On Thursday, senators sought to convince their colleagues — and perhaps the governor — that the bill could, in fact, save lives. They invited professors Deepak Malhotra and Michael Luca to present their research showing that waiting periods cut the homicide rate by 17 percent and the suicide rate by 7 to 11 percent.
"If this policy passes, if the objective is to reduce gun deaths, that would be something you could very much expect," Malhotra told members of the Senate Judiciary Committee and the Senate Health and Welfare Committee.
The professors reached their conclusions after analyzing the outcomes of various state-based waiting periods over a 45-year span and studying the impact of a national waiting period in effect from 1994 to 1998. They determined that, throughout the country, waiting periods could prevent 900 homicides and 950 suicides a year.

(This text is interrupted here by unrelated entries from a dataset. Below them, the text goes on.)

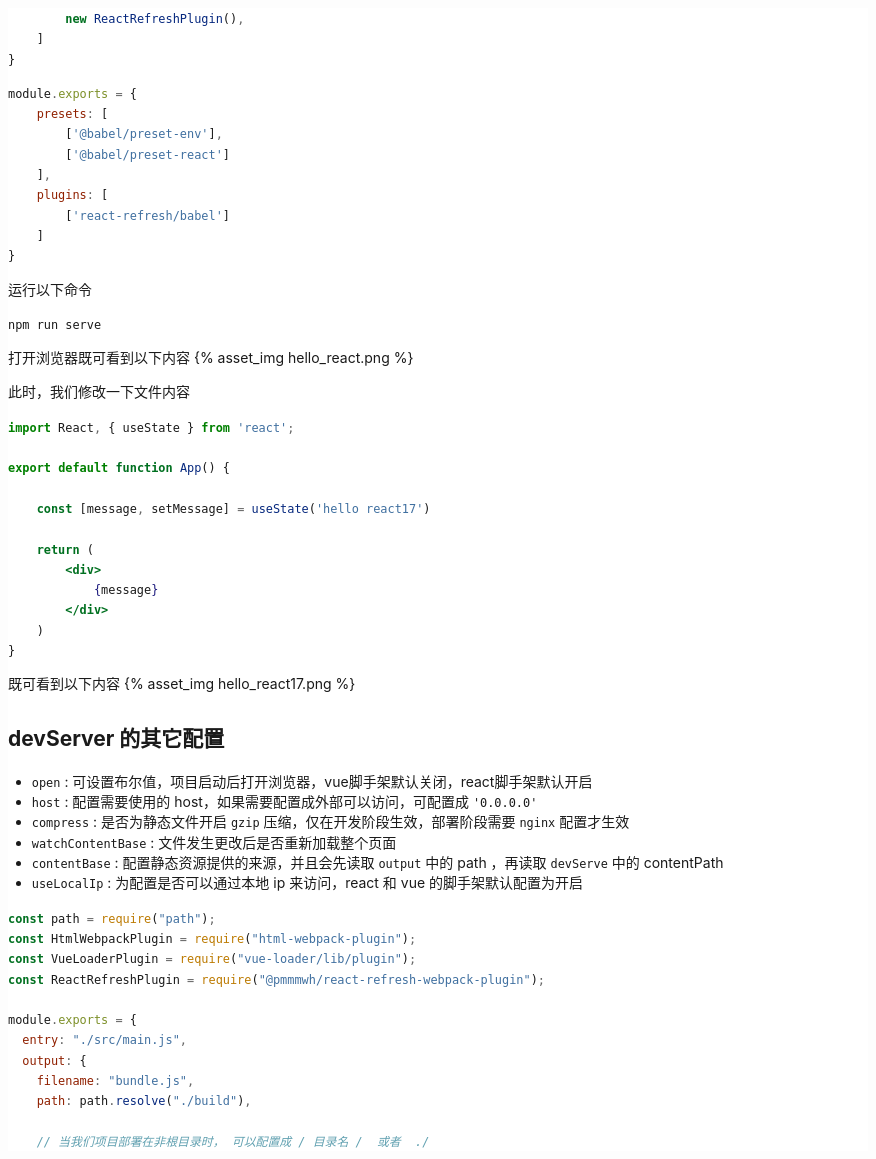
 ``` js webpack.config.js
        new ReactRefreshPlugin(),
    ]
}
```

``` js babel.config.js
module.exports = {
    presets: [
        ['@babel/preset-env'],
        ['@babel/preset-react']
    ],
    plugins: [
        ['react-refresh/babel']
    ]
}
```

运行以下命令
``` shell shell
npm run serve
```

打开浏览器既可看到以下内容
{% asset_img hello_react.png %}

此时，我们修改一下文件内容
``` jsx src/reactApp.jsx
import React, { useState } from 'react';

export default function App() {

    const [message, setMessage] = useState('hello react17')

    return (
        <div>
            {message}
        </div>
    )
}
```

既可看到以下内容
{% asset_img hello_react17.png %}


## devServer 的其它配置

+ `open` : 可设置布尔值，项目启动后打开浏览器，vue脚手架默认关闭，react脚手架默认开启
+ `host` : 配置需要使用的 host，如果需要配置成外部可以访问，可配置成 `'0.0.0.0'`
+ `compress` : 是否为静态文件开启 `gzip` 压缩，仅在开发阶段生效，部署阶段需要 `nginx` 配置才生效
+ `watchContentBase` : 文件发生更改后是否重新加载整个页面
+ `contentBase` : 配置静态资源提供的来源，并且会先读取 `output` 中的 path ，再读取 `devServe` 中的 contentPath
+ `useLocalIp` : 为配置是否可以通过本地 ip 来访问，react 和 vue 的脚手架默认配置为开启

``` js webpack.config.js
const path = require("path");
const HtmlWebpackPlugin = require("html-webpack-plugin");
const VueLoaderPlugin = require("vue-loader/lib/plugin");
const ReactRefreshPlugin = require("@pmmmwh/react-refresh-webpack-plugin");

module.exports = {
  entry: "./src/main.js",
  output: {
    filename: "bundle.js",
    path: path.resolve("./build"),

    // 当我们项目部署在非根目录时， 可以配置成 / 目录名 /  或者  ./
```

Such measures, Malhotra conceded, were "not a magic wand," noting that 90 percent of suicides would still take place. "But every one of those deaths has an impact on the family, the community, the entire state," he said.
Less clear from their research, the professors acknowledged, was whether the length of a waiting period made it more or less effective. They were not able to study the efficacy of a 24-hour waiting period because no state has enacted such a limited measure.
Scott cited that paucity of applicable data last year in explaining his veto to reporters. "There are no comparisons to a 24-hour waiting period on handguns alone," he said at a press conference. "There are no-apples-to-apples comparisons."
The governor hasn't, apparently, changed his mind since. According to spokesperson Rebecca Kelley, Scott "stands by this decision" and believes that "the best way to build upon the work we’ve done to reduce gun violence and suicide is to focus on the root causes." She cited proposals from his budget address earlier this week that would increase funding for suicide prevention and early intervention programs.
"If the Senate disagrees, they have the ability to override the governor’s veto," Kelley said.
Whether the Senate will attempt to do so remained unclear after the professors delivered their testimony. During a brief discussion about what to do next, members of the Judiciary Committee complained that the administration had not made clear what the governor would support and what he wouldn't.
"It's hard to make that decision without actually hearing from them," said Sen. Dick Sears (D-Bennington), who chairs the committee.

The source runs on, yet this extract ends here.